It was somewhere between not too long ago, and a lifetime ago that I was graduating high school and entering College and pondering that dreaded question, “what do you want to be when you grow up?”  As a child I had loads of ambition and diverse career choices, ranging from circus acrobat to pediatric cardiologist, to artist.

My fear of heights limited my acrobatics career, and the theory that artists only become famous when they’re dead, led me to follow my passion for technology. This led me to my 11-year career at Cisco.  I am very happy with my opportunity, and continue each day to learn something new. I have had wonderful mentors along the way, especially female mentors, such as Cisco’s VP Global Operations, Juli Clark.

My mom was a single mom, and although she worked 24 years for the NY Board of Education, I clearly remember her joking around saying, “I still don’t know what I want to be when I grow up”.  She has always had a strong will, and curiosity to try new things. She also encouraged me to get a college degree (first in my family) and inspired me that I could be anything I wanted to be when I grow up, sky’s the limit.

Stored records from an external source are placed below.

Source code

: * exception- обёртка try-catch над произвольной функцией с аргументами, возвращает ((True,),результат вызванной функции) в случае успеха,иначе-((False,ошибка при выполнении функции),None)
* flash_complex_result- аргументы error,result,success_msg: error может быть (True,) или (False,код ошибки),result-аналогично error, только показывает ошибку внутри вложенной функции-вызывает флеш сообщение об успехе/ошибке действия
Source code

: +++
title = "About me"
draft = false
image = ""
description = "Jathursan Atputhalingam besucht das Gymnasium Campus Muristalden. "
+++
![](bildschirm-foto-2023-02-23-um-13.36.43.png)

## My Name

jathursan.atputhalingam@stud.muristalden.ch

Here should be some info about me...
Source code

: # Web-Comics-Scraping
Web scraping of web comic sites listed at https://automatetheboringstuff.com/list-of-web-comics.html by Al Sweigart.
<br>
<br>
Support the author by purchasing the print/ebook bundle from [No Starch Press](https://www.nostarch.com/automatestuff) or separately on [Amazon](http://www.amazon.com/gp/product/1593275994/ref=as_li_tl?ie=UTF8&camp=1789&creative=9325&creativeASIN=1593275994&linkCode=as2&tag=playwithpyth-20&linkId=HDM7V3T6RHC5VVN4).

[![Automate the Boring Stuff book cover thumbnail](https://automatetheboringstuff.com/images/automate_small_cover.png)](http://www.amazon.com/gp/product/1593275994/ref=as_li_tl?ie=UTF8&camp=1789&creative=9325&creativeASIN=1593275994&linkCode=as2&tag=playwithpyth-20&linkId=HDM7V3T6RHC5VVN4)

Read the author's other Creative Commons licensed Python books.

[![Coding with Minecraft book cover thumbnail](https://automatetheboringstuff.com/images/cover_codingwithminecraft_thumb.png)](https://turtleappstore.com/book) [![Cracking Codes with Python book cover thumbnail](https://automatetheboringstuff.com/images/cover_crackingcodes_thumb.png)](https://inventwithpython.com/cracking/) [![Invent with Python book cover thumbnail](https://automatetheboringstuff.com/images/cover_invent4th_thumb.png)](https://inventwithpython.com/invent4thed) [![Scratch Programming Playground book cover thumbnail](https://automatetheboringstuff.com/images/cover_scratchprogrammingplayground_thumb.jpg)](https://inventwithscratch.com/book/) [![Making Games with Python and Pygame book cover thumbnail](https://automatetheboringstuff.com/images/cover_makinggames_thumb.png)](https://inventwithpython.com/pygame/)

I have always loved technology, in fact, I would stay late at our school computer labs while my mom worked, and often won the “computer awards” beginning as far back as Elementary school.

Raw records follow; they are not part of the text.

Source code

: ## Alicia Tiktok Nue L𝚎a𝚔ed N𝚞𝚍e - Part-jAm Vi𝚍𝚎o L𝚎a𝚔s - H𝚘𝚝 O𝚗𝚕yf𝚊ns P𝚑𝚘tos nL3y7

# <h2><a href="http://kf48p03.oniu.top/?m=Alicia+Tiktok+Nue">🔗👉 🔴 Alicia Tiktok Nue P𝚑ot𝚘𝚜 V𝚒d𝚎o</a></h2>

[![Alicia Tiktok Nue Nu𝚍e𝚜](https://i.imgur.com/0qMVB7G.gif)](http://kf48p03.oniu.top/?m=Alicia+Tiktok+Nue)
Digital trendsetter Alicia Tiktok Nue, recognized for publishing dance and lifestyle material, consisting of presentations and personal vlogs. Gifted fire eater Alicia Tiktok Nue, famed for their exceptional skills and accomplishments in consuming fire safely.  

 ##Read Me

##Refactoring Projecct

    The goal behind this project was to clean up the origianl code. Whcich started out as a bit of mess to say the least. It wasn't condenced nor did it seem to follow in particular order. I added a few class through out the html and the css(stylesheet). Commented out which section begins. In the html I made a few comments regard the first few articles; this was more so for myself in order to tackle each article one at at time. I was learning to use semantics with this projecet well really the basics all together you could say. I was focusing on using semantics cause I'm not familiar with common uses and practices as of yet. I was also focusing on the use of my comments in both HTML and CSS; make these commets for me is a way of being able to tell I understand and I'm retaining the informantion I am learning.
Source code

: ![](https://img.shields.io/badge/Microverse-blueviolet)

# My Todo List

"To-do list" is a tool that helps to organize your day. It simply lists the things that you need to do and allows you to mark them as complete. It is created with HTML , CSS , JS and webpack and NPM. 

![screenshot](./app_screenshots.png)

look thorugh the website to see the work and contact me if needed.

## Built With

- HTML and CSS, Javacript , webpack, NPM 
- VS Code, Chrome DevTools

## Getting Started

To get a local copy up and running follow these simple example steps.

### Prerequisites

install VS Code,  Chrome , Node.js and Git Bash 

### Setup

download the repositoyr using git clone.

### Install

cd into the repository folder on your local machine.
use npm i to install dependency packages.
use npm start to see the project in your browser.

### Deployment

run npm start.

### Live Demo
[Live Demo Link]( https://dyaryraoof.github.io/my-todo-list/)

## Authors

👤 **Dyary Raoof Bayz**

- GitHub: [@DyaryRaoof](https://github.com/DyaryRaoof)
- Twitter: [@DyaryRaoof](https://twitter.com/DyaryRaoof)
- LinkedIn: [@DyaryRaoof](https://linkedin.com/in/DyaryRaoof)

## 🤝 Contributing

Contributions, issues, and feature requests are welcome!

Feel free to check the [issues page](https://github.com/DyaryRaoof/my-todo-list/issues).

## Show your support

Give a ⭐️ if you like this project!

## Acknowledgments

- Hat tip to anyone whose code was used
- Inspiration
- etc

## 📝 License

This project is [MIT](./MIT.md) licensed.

I am very excited to now sit on the CompTIA Community Executive Board and serve as Chair of the CompTIA Advancing Women in IT Community. I am a long standing member of the National Women in Technology Group, where I have given speeches for young women in technology. Moreover, I actively give back to the community and am an advocate for U Touch – an organization focused on transforming lives in disadvantaged regions by providing Technology, Training and eMentoring. I also work with the nonprofit TechGirlz which helps to empower middle school girls to become tomorrow’s technology leaders​​. By putting tech directly in to their ​hands through free, project based workshops, and aiming to eliminate the gender gap by sparking a passion for tech early​ in girls’ lives it has inspired them to become interested in technology. ​ ​ ​

It’s no secret there’s a shortage of women working in IT. While this is a complex problem, with a whole many factors influencing the current makeup of the employee landscape, there’s one point that seems to get brought up repeatedly, often accused of being the main culprit responsible for this deficiency—there are no careers in IT that appeal to young girls. And if young girls can’t get excited about IT, how are we supposed to get more women involved in the profession? Of course the truth is you can leverage a career in IT to find work in a huge variety of industries. Whether it’s a user experience designer or engineer, interested young girls can pursue a career in IT that will take them just about anywhere.

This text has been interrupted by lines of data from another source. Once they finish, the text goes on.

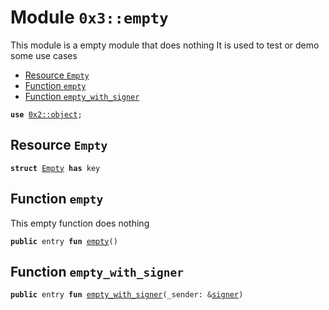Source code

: 
<a name="0x3_empty"></a>

# Module `0x3::empty`

This module is a empty module that does nothing
It is used to test or demo some use cases


-  [Resource `Empty`](#0x3_empty_Empty)
-  [Function `empty`](#0x3_empty_empty)
-  [Function `empty_with_signer`](#0x3_empty_empty_with_signer)


<pre><code><b>use</b> <a href="">0x2::object</a>;
</code></pre>



<a name="0x3_empty_Empty"></a>

## Resource `Empty`



<pre><code><b>struct</b> <a href="empty.md#0x3_empty_Empty">Empty</a> <b>has</b> key
</code></pre>



<a name="0x3_empty_empty"></a>

## Function `empty`

This empty function does nothing


<pre><code><b>public</b> entry <b>fun</b> <a href="empty.md#0x3_empty">empty</a>()
</code></pre>



<a name="0x3_empty_empty_with_signer"></a>

## Function `empty_with_signer`



<pre><code><b>public</b> entry <b>fun</b> <a href="empty.md#0x3_empty_empty_with_signer">empty_with_signer</a>(_sender: &<a href="">signer</a>)
</code></pre>
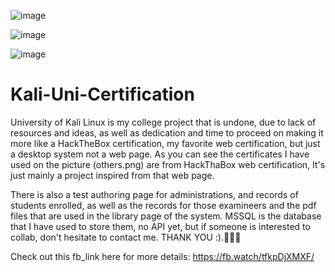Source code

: ![image](https://github.com/user-attachments/assets/00e5934f-4190-4450-8f49-6c44571fcdd8)

![image](https://github.com/user-attachments/assets/93fca837-cc6e-4cbb-ac5e-16dedd08bb70)

![image](https://github.com/user-attachments/assets/33cde281-b7c8-4407-a2e9-3a8d5ce7fa73)


# Kali-Uni-Certification

University of Kali Linux is my college project that is undone, due to lack of resources and ideas, as well as dedication and time to proceed on making it more like a HackTheBox certification, my favorite web certification, but just a desktop system not a web page. As you can see the certificates I have used on the picture (others.png) are from HackThaBox web certification, It's just mainly a project inspired from that web page.

There is also a test authoring page for administrations, and records of students enrolled, as well as the records for those examineers and the pdf files that are used in the library page of the system. MSSQL is the database that I have used to store them, no API yet, but if someone is interested to collab, don't hesitate to contact me. THANK YOU :).💋💋💋

Check out this fb_link here for more details: https://fb.watch/tfkpDjXMXF/
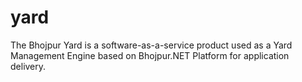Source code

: # yard
The Bhojpur Yard is a software-as-a-service product used as a Yard Management Engine based on Bhojpur.NET Platform for application delivery.
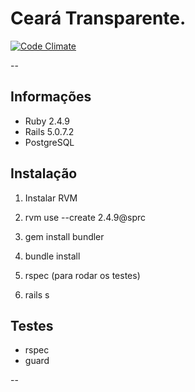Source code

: # Ceará Transparente.

[![Code Climate](https://codeclimate.com/repos/58e251178d11fd212e000e7d/badges/ee20ae61b769599f2602/gpa.svg)](https://codeclimate.com/repos/58e251178d11fd212e000e7d/feed)

--

## Informações

* Ruby 2.4.9
* Rails 5.0.7.2
* PostgreSQL

## Instalação

  1) Instalar RVM

  2) rvm use --create 2.4.9@sprc

  3) gem install bundler

  4) bundle install

  5) rspec (para rodar os testes)

  6) rails s

## Testes

* rspec
* guard

--
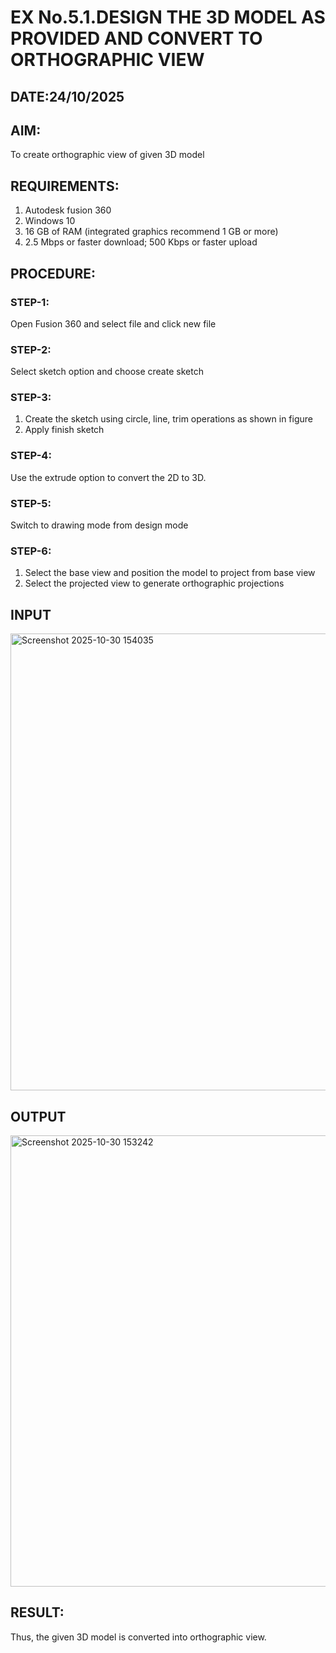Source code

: # EX No.5.1.DESIGN THE 3D MODEL AS PROVIDED AND CONVERT TO ORTHOGRAPHIC VIEW
## DATE:24/10/2025

## AIM: 
To create orthographic view of given 3D model

## REQUIREMENTS: 
1. Autodesk fusion 360
2. Windows 10
3. 16 GB of RAM (integrated graphics recommend 1 GB or more)
4. 2.5 Mbps or faster download; 500 Kbps or faster upload 

## PROCEDURE:

### STEP-1:
Open Fusion 360 and select file and click new file

### STEP-2:
Select sketch option and choose create sketch

### STEP-3: 
1. Create the sketch using circle, line, trim operations as shown in figure
2. Apply finish sketch 

### STEP-4:
 Use the extrude option to convert the 2D to 3D.

### STEP-5:
Switch to drawing mode from design mode 
          
### STEP-6:
1. Select the base view and position the model to project from base view 
2. Select the projected view to generate orthographic projections

## INPUT

<img width="1046" height="731" alt="Screenshot 2025-10-30 154035" src="https://github.com/user-attachments/assets/6e351695-f75a-494f-b791-135741c1ee02" />


## OUTPUT

<img width="1015" height="722" alt="Screenshot 2025-10-30 153242" src="https://github.com/user-attachments/assets/e7347f17-be08-44b8-8580-092576f66dcf" />



## RESULT:
Thus, the given 3D model is converted into orthographic view.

While the stereotype of a career in IT may be that of the “nerdy” professional who never sees the light of day, hard at work deep in a cubicle in their company’s IT department, the reality is far different. Today’s IT professional has an incredible number of career options in a vast number of industries and varied careers within IT organizations such as Cisco. These professions sometimes offer some great travel opportunities, lucrative career growth, the ability to meet new people and develop diverse skills, and you are constantly learning something new as technology is always changing and never stagnant.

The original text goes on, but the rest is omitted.